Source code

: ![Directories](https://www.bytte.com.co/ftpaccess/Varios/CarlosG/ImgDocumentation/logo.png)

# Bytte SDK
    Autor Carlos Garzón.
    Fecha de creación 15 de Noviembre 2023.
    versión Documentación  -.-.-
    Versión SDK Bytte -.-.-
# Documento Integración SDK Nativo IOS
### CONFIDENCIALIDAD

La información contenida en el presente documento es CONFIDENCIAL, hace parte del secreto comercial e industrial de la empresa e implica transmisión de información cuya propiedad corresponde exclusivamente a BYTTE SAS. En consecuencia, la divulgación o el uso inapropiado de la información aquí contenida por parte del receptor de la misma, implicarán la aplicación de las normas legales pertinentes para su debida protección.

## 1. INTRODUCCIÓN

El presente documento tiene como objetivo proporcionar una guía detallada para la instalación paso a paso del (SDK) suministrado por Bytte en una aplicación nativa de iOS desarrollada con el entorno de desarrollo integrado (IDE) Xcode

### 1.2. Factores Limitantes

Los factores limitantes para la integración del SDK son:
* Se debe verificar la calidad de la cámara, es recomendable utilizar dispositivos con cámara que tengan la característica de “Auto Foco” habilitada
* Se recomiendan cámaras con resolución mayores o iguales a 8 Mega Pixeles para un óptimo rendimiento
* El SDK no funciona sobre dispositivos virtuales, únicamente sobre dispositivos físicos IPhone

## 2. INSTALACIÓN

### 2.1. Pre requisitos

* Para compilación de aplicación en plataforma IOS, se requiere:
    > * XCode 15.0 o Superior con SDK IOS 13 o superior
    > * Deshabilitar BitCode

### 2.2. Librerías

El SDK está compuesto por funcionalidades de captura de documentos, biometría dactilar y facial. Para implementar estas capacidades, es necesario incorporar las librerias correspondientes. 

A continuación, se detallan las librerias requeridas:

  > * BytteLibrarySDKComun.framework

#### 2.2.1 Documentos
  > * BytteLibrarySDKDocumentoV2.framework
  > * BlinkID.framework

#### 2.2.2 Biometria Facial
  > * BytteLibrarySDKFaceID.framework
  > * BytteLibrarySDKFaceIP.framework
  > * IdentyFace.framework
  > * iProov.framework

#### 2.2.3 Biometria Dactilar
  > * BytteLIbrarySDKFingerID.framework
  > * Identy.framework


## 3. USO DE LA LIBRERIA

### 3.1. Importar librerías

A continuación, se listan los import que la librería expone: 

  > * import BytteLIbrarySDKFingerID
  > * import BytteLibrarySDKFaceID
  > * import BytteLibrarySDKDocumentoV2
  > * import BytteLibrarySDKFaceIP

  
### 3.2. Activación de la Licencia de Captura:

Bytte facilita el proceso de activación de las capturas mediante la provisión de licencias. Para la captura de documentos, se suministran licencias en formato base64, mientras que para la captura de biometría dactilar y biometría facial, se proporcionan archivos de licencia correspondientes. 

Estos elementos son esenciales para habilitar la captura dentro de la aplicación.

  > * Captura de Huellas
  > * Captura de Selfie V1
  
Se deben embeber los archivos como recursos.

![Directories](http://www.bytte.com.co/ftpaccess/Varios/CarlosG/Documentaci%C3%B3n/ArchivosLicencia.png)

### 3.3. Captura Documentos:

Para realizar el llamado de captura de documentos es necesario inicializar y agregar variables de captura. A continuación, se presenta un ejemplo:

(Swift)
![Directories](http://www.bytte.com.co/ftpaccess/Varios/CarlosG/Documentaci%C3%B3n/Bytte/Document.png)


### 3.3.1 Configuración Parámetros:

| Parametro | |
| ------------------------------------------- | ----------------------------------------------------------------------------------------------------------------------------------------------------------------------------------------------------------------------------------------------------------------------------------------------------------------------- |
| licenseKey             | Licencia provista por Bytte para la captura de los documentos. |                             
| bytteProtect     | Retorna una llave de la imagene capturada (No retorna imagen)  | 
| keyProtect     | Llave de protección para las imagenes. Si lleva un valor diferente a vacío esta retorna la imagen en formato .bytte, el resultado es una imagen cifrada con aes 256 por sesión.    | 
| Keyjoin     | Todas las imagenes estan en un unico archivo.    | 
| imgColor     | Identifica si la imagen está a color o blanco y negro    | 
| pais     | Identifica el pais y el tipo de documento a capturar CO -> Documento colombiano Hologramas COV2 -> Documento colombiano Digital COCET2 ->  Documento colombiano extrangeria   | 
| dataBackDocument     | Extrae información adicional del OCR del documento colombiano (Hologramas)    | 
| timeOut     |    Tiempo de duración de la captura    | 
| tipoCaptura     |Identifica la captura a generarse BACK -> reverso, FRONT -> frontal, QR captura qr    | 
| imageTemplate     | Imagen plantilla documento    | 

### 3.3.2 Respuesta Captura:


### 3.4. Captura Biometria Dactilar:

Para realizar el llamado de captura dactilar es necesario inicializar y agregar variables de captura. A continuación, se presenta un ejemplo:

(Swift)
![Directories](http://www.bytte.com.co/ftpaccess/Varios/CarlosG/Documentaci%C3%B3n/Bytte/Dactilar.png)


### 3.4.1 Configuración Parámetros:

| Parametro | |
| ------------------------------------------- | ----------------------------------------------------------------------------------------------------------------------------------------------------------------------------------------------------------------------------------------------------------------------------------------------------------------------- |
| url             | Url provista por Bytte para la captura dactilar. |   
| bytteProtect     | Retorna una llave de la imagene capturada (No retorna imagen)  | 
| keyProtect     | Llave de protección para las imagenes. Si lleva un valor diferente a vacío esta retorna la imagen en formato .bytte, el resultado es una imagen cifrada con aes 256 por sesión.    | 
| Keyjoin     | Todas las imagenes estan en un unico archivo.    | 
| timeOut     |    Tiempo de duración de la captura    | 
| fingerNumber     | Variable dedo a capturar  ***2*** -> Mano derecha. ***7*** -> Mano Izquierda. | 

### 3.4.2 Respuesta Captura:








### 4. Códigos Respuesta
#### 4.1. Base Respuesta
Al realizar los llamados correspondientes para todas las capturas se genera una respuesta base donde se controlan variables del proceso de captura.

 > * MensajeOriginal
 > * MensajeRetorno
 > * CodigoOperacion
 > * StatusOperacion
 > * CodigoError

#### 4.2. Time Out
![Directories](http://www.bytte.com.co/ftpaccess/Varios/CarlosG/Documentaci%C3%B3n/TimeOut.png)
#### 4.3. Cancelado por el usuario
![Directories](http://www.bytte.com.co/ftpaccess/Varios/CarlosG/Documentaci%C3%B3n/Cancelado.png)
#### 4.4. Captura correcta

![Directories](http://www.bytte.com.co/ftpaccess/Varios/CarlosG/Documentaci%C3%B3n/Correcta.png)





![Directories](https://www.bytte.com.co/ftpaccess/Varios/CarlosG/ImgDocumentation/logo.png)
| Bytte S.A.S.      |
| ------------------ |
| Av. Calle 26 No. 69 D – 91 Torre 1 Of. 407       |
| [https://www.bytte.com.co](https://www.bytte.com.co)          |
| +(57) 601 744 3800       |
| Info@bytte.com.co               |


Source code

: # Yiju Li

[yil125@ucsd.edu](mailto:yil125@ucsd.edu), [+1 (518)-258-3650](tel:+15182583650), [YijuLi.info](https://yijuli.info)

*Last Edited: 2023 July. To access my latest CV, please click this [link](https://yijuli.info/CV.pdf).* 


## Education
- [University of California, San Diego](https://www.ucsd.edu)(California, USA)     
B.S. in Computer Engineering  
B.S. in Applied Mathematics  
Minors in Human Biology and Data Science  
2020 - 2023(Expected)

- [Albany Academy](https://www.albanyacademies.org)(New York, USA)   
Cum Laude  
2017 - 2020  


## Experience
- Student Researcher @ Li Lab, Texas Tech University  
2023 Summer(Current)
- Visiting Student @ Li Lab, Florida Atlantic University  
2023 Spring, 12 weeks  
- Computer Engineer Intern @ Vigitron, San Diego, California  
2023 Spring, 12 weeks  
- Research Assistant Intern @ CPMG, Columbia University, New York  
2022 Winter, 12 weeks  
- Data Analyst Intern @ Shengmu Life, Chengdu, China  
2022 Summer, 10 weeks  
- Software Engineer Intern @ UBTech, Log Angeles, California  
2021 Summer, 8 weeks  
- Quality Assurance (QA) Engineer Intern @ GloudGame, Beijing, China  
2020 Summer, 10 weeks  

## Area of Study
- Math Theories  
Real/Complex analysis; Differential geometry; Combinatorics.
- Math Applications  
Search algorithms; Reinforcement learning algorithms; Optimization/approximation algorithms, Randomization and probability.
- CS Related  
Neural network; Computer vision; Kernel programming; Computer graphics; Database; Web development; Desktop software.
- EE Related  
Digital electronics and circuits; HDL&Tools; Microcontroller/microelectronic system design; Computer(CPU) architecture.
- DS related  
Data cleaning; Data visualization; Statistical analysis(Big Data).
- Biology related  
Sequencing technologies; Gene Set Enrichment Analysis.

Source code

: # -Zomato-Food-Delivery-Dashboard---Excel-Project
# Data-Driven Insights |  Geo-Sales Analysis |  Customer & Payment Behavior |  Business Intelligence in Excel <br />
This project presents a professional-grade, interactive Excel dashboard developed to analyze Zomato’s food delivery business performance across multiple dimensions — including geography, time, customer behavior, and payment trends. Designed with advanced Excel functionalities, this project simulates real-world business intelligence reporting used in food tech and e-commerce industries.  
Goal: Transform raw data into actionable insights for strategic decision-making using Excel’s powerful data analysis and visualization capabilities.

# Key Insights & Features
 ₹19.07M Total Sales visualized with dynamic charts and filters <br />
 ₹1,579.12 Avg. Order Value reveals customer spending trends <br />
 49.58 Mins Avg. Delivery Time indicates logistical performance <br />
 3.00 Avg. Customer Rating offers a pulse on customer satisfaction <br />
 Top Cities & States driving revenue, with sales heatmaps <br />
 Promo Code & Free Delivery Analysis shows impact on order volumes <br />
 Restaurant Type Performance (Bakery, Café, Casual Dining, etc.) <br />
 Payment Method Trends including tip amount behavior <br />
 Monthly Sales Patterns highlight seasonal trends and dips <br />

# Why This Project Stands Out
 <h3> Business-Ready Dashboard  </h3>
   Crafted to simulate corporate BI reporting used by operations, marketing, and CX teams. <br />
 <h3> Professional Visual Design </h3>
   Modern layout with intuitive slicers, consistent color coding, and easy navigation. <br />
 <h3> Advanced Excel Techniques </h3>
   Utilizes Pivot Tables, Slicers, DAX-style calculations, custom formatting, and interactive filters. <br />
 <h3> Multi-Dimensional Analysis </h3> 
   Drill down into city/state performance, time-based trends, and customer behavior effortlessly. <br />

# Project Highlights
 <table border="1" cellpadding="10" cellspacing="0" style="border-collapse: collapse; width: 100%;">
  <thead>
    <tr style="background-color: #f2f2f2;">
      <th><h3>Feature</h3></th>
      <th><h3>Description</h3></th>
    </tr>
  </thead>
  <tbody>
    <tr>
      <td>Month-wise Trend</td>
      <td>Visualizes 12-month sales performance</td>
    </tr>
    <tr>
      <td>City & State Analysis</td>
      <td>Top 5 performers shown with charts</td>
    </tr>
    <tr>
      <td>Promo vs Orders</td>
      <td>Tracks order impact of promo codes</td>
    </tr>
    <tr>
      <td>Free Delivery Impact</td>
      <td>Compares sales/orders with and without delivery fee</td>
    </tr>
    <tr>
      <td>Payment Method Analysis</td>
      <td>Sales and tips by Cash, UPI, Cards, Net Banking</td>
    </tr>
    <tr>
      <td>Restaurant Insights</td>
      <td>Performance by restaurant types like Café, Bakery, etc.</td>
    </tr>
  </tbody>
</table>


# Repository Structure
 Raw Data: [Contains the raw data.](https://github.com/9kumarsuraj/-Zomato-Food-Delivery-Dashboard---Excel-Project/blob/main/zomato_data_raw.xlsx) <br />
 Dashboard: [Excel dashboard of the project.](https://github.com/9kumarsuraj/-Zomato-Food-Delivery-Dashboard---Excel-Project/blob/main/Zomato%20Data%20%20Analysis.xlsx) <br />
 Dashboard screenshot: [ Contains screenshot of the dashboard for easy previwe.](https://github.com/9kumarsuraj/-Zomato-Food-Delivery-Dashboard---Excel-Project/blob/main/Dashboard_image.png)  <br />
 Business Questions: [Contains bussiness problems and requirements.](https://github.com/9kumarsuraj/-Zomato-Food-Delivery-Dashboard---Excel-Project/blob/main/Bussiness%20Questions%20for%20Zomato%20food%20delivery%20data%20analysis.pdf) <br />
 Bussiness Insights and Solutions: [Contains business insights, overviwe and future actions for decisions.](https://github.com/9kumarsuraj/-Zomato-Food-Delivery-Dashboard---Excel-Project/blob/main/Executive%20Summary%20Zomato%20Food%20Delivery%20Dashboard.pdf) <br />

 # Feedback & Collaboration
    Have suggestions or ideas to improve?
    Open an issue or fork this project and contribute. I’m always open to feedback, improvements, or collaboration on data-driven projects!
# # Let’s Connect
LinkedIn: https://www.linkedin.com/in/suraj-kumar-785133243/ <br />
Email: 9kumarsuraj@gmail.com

## Brief
All that is needed is a number: how many lines in the data above contain the string "used".

## Exercise solution
2